Когда говорит кровь
Шрифт:
Скофа не знал, что ответить молодому полководцу. Точнее, он не знал, как подобрать нужные слова. Конечно, командир имел свою правду: Лико Тайвиш пошел против всех порядков, когда после победы в Битве на холмах отказался возвращаться в Тайлар, и вопреки постановлению Синклита продолжил войну. Даже когда старейшины засыпали его гневными письмами и угрозами, даже когда лишили денег и подкреплений, он упрямо продолжал войну, веря до последнего в свою победу. И в итоге он достиг своей цели, поставив старых врагов государства на колени. Вот только правда эта не подходила таким людям как Скофа.
Воспитанные в роскоши и привыкшие к безнаказанности ларгесы часто мнили себя творцами истории, судьбы, нового мира или сразу избранниками богов. Они искали славы и почестей, не слишком задумываясь о последствиях. Но Скофа, как старый и повидавший многое ветеран, хорошо знал,
Скофа давно уяснил, что мир – очень хрупкая штука. И сломать его – дело не хитрое. Вот только осколки этого сломанного мира всегда летят вниз и наносят больше всего ран тем, кто и не думал ни о каких переменах, да и не нуждался в них. Кто просто жил своей жизнью в согласии с природой и законами, установленными самими богами. А потому, чем меньше было перемен, тем лучше, было этим низшим людям. Блисам. Сословию, рожденным в котором был и сам Скофа и почти все солдаты в его тагме.
Вот только как сказать всё это полководцу? Как объяснить тому, кто родился в богатейшей из семей Тайлара? Тому, чей отец вот уже как девятнадцать лет возглавляет Синклит и государство? Скофа не знал таких слов. А если бы и знал, все равно бы не осмелился сказать их прилюдно.

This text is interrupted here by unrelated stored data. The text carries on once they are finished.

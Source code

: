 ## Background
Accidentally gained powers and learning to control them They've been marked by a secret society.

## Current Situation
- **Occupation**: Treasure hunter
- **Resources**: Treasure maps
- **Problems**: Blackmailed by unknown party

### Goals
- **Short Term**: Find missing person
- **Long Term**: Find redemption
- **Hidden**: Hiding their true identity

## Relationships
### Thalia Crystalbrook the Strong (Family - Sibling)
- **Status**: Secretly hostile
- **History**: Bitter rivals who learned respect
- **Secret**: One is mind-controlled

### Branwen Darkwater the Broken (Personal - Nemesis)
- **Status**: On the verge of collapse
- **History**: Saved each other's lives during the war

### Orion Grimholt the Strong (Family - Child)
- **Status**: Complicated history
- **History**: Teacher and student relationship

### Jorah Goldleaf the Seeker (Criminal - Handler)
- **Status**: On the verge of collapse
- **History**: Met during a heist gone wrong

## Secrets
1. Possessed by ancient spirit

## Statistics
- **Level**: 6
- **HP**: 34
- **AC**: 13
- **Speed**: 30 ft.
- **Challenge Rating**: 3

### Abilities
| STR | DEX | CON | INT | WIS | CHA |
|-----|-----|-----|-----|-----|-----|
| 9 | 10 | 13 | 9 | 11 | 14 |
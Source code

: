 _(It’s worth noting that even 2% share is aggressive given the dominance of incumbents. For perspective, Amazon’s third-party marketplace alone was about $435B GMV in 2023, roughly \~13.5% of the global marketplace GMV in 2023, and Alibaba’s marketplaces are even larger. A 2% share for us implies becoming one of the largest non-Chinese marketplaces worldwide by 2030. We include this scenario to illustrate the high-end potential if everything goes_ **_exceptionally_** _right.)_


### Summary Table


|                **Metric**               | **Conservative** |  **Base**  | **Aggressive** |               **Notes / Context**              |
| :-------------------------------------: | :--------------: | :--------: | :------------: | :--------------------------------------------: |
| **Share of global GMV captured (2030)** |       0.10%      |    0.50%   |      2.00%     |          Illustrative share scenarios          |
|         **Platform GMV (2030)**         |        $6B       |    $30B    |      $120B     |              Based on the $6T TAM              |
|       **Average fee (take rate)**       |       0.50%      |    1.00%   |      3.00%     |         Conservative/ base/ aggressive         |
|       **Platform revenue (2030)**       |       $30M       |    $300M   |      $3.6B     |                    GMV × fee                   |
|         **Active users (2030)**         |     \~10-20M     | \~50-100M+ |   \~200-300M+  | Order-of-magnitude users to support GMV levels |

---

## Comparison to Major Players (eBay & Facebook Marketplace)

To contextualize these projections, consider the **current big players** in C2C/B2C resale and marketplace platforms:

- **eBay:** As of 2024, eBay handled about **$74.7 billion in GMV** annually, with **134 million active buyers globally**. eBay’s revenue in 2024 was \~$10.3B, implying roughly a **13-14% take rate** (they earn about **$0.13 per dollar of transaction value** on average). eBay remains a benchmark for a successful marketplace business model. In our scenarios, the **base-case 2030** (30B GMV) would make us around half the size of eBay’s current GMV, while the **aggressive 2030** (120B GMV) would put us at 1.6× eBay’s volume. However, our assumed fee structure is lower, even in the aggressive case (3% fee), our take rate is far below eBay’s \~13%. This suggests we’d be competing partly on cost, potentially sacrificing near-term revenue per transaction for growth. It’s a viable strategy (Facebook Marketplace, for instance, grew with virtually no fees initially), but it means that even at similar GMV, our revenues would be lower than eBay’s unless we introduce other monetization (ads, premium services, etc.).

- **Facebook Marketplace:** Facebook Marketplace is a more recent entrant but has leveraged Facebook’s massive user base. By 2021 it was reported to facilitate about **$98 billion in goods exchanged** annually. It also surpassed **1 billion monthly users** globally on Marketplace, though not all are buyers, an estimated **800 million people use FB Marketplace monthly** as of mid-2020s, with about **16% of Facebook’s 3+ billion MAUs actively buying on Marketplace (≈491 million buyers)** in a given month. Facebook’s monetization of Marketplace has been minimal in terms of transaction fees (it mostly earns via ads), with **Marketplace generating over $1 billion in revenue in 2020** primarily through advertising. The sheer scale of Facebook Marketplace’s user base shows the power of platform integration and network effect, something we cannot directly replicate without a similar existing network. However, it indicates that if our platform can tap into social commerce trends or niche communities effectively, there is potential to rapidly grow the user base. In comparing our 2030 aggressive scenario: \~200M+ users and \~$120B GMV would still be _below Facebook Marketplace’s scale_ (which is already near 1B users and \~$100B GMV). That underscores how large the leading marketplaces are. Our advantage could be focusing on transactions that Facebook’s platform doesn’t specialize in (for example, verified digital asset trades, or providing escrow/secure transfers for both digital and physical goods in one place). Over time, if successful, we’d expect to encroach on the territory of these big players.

– Возможно, вы правы, господин. Но не судите мои слова строго, я всего лишь блис…
– За эту войну я узнал много блисов, которые были куда более достойными и благородными людьми, чем самые родовитые из ларгесов. Сословные ограничения справедливы и, безусловно, нужны, ведь люди не равны по своей природе. Но у каждого должен быть шанс проявить себя и получить награду по достоинству. Особенно если проявил он свои гражданские добродетели на войне, рискуя всем во имя славы и чести государства. Мой учитель как-то сказал: «только привыкшая к мечу рука, способна нести подлинную ответственность» и за эту войну, я понял, насколько он был прав. Когда меня предали эти изнеженные снобы в Синклите, мои воины, каждый из вас, совершили настоящие чудо. Вы знали, что харвены это угроза нашим границам и что они должны заплатить за все свои набеги, за все преступления и за каждую прерванную тайларскую жизнь. И вы своим подвигом пресекли их угрозы навеки. Ты покидаешь службу в интересное время, солдат. За девятнадцать лет, что мой отец возглавляет Синклит, Тайлар окреп и раны, нанесенные ему смутой, наконец, затянулись,– взгляд молодого военачальника устремился куда-то вдаль, а его голос наполнился мечтательными нотками. Казалось, что слова, которые он сейчас говорил, уже давно томились внутри его головы и жаждали быть сказанными.– Не знаю, слышал ли ты, но на юге, в Айберу, на руинах некогда могущественного государства Каришидов, идет бесконечная грызня осколков. На той стороне Внутреннего моря, словно спелый плод, пухнут от богатства Белраим и другие великие города и государства Фальтасарга. А ещё дальше, на другом конце моря – лежит странный и загадочный Саргшемар, где горы родят золото и шьют шелк. Мир вокруг нас огромен, прекрасен и слаб. Он жаждет своего покорителя. И я верю, что совершенное нами здесь – лишь начало пути, который уготован нашему государству.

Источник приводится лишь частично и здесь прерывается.